Instructions for the task: Every line containing the word "keep" is to be copied from the data below.

───── Extracted data

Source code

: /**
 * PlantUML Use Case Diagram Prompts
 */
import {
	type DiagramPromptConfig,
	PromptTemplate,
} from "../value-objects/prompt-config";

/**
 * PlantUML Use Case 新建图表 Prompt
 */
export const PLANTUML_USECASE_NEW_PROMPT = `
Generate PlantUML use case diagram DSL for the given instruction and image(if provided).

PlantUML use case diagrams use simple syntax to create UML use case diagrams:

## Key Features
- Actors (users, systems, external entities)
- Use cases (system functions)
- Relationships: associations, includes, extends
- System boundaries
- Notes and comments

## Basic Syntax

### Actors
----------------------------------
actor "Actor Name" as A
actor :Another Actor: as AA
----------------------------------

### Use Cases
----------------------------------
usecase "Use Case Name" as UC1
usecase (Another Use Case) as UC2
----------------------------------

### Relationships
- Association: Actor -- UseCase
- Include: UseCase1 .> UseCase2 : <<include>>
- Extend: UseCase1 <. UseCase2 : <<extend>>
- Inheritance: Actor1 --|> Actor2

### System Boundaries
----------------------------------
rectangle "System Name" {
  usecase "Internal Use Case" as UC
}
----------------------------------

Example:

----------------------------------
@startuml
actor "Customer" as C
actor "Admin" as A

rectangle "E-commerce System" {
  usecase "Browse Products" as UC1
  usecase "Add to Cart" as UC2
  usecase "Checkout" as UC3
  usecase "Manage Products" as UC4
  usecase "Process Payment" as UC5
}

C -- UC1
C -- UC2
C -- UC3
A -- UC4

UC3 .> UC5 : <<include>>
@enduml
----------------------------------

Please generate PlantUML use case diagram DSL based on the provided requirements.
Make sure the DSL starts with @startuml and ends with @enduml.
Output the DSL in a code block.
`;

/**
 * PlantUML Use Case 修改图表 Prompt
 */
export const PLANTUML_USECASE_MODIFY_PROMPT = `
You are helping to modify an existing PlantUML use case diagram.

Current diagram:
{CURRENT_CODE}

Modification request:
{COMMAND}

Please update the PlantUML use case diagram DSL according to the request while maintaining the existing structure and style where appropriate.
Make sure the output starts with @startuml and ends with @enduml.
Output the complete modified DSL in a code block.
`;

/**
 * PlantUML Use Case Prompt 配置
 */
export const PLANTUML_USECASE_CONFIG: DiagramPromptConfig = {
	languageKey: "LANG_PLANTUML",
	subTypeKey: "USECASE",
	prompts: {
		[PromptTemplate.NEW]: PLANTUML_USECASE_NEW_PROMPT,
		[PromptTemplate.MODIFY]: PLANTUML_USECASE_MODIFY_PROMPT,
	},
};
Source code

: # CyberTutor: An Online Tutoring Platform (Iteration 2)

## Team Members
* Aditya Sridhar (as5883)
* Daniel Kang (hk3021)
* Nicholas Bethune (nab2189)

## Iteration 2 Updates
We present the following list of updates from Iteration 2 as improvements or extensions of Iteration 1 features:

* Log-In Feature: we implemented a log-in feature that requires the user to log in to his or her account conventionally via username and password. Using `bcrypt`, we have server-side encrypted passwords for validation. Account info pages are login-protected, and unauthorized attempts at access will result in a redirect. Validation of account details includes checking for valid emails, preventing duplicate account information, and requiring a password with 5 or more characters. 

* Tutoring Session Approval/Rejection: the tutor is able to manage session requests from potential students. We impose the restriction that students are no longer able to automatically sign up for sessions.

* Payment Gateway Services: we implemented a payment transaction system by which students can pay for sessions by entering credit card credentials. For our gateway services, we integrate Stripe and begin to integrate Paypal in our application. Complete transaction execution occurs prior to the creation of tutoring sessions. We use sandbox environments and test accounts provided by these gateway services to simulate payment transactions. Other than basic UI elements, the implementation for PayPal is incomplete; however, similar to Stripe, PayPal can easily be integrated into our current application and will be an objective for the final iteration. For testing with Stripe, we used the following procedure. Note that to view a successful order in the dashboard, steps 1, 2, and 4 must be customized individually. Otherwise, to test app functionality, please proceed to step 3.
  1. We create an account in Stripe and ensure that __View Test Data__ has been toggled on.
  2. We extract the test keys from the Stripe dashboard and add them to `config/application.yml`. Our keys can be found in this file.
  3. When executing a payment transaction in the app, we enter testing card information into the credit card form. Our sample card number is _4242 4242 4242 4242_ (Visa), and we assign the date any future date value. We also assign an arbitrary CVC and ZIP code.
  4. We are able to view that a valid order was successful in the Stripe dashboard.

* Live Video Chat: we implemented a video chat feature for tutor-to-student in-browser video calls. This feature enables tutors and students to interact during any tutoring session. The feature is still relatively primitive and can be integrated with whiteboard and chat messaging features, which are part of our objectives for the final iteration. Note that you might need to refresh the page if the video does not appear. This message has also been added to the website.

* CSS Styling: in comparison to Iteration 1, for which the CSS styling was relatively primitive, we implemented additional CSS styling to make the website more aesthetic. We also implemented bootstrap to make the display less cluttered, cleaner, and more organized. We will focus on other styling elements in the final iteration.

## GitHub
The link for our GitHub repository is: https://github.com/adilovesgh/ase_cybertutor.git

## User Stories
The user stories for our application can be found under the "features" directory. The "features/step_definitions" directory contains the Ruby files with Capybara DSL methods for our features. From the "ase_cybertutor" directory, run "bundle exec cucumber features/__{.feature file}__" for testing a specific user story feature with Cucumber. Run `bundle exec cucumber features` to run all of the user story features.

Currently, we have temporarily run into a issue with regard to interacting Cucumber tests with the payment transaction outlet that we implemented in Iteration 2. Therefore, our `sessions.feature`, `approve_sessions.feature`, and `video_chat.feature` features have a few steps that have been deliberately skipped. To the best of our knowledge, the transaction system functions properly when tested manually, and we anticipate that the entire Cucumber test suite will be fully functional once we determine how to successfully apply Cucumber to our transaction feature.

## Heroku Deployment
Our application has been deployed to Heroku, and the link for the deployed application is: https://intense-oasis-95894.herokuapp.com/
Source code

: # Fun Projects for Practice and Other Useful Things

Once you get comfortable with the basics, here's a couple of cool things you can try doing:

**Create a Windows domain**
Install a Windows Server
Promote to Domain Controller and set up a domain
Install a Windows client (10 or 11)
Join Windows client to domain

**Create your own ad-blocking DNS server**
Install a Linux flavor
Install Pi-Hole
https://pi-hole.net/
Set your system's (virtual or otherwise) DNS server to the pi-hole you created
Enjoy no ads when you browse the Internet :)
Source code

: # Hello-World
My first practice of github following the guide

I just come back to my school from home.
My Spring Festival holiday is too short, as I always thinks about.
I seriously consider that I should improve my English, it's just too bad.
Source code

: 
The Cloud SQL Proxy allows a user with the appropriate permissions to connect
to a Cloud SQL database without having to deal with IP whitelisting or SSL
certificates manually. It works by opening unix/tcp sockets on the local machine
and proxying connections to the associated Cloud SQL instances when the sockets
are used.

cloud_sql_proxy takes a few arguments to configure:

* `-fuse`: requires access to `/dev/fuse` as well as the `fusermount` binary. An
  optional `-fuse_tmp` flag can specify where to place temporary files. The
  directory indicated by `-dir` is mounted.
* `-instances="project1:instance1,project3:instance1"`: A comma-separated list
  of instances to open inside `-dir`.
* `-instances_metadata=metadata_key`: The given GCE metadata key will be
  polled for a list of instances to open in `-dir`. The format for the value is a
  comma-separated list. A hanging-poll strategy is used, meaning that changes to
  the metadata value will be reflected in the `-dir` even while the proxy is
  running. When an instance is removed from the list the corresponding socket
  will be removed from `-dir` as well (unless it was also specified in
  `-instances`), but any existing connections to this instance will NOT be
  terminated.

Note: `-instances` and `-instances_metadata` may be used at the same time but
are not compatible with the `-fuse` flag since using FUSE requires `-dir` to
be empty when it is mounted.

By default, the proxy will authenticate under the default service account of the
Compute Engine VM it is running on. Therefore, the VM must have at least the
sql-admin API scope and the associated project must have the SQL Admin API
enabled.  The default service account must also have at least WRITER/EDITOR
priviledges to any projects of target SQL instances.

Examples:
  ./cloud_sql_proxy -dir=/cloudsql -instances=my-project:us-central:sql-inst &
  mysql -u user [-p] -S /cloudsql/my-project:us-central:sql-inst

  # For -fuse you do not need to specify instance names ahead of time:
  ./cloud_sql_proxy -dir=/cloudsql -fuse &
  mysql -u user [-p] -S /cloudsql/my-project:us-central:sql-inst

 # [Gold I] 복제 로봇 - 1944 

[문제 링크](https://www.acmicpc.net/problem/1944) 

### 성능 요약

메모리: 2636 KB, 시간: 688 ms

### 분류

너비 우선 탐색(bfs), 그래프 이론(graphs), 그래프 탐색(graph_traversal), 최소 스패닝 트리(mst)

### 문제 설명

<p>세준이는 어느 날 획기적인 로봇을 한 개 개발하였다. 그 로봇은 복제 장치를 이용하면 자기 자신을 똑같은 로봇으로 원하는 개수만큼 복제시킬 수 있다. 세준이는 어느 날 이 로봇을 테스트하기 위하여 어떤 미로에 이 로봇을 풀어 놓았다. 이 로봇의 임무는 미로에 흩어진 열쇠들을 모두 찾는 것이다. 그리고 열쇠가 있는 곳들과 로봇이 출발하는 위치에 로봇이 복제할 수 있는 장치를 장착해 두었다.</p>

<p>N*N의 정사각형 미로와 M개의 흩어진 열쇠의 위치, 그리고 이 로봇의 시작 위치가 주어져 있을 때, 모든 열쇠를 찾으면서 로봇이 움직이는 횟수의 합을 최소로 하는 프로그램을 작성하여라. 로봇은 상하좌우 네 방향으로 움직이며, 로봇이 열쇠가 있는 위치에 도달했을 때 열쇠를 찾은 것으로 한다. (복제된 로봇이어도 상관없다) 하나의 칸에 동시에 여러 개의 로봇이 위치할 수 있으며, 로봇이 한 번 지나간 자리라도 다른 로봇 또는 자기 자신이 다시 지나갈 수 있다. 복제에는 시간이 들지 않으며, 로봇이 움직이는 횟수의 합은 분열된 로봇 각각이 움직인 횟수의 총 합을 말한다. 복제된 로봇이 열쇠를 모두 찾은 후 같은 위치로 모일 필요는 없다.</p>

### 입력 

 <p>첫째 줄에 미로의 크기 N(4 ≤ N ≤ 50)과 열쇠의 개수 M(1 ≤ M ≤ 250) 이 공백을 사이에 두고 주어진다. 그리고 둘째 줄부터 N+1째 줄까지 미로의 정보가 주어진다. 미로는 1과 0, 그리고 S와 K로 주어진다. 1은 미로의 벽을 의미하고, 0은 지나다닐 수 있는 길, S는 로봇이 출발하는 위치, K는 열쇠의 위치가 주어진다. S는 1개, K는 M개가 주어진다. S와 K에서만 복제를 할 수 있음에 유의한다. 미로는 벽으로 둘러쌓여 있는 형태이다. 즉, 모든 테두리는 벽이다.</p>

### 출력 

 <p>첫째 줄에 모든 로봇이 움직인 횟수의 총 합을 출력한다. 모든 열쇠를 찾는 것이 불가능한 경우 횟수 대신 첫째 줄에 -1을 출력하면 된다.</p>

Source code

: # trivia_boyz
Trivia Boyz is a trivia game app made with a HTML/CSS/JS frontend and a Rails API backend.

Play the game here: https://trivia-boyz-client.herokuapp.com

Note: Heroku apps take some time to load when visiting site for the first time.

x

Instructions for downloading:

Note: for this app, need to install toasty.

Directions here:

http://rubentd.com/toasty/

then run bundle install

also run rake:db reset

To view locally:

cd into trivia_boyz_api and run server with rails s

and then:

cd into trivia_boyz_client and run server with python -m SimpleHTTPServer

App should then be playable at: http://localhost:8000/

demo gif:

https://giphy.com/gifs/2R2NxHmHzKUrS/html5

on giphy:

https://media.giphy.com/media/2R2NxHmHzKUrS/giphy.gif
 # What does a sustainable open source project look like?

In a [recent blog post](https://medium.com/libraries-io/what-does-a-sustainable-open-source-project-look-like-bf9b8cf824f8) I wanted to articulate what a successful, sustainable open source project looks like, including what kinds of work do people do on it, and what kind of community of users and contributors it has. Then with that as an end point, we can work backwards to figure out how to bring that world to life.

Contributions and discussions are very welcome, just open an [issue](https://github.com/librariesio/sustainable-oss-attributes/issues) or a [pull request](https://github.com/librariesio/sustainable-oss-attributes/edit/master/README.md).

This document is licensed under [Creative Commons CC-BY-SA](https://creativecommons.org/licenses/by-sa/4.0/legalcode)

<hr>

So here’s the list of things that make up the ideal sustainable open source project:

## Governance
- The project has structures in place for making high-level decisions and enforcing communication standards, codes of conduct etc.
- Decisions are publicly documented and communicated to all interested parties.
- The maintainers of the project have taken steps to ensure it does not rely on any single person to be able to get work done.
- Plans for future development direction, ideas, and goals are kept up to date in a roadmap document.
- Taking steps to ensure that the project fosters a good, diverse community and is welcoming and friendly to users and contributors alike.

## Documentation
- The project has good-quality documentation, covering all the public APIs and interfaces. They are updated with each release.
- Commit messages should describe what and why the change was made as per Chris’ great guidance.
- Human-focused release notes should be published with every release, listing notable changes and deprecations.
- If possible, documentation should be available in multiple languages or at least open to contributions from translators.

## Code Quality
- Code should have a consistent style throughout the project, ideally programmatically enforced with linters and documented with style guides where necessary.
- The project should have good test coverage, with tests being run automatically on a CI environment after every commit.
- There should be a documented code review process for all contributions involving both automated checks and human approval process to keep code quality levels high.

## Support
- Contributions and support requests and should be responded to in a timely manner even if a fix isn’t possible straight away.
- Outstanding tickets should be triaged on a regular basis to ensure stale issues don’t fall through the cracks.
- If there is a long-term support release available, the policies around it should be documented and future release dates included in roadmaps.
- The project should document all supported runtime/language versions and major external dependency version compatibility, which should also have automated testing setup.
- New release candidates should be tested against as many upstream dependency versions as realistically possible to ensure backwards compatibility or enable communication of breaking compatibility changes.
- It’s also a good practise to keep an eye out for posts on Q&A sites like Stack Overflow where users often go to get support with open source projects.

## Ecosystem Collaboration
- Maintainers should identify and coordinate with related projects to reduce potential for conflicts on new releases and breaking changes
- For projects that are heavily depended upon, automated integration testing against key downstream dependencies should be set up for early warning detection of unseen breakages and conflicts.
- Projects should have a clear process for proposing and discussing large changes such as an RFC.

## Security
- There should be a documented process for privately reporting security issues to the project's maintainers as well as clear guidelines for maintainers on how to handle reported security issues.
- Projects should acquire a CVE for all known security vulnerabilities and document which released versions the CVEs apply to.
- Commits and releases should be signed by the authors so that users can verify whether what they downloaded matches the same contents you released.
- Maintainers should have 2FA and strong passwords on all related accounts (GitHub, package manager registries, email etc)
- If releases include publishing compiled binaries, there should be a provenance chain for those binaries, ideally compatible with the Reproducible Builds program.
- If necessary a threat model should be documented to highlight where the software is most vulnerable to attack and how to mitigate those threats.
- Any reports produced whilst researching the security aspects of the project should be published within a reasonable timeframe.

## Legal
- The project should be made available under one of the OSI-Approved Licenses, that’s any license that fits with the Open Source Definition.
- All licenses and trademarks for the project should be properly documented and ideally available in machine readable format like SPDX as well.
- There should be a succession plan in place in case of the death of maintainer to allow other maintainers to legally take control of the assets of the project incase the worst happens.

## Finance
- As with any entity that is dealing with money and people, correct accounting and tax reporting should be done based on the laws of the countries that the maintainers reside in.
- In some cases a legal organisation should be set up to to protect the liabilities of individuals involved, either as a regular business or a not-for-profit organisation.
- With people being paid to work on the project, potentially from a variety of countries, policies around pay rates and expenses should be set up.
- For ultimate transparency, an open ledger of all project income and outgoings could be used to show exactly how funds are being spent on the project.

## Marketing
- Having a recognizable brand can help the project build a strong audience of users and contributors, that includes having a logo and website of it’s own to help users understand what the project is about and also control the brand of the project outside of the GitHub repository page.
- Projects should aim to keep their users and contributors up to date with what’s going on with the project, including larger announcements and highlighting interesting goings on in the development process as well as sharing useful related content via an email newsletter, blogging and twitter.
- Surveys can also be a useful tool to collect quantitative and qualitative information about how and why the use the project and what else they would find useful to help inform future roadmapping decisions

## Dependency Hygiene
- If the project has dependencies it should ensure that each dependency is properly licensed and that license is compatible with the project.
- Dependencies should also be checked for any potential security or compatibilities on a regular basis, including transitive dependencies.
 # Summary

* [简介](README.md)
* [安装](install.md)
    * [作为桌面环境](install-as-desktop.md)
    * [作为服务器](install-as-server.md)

──────────

Completed task:
- There should be a documented code review process for all contributions involving both automated checks and human approval process to keep code quality levels high.
- It’s also a good practise to keep an eye out for posts on Q&A sites like Stack Overflow where users often go to get support with open source projects.
- Projects should aim to keep their users and contributors up to date with what’s going on with the project, including larger announcements and highlighting interesting goings on in the development process as well as sharing useful related content via an email newsletter, blogging and twitter.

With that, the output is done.